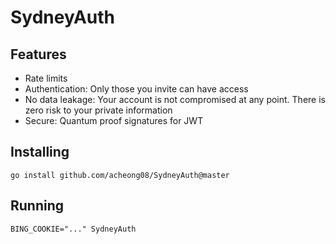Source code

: # SydneyAuth

## Features
- Rate limits
- Authentication: Only those you invite can have access
- No data leakage: Your account is not compromised at any point. There is zero risk to your private information
- Secure: Quantum proof signatures for JWT

## Installing

`go install github.com/acheong08/SydneyAuth@master`

## Running

`BING_COOKIE="..." SydneyAuth`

= = = = = = =

(ACTIVITY):
Each line above that contains the string "SydneyAuth" should be copied.

(REPLY):
: # SydneyAuth
`go install github.com/acheong08/SydneyAuth@master`
`BING_COOKIE="..." SydneyAuth`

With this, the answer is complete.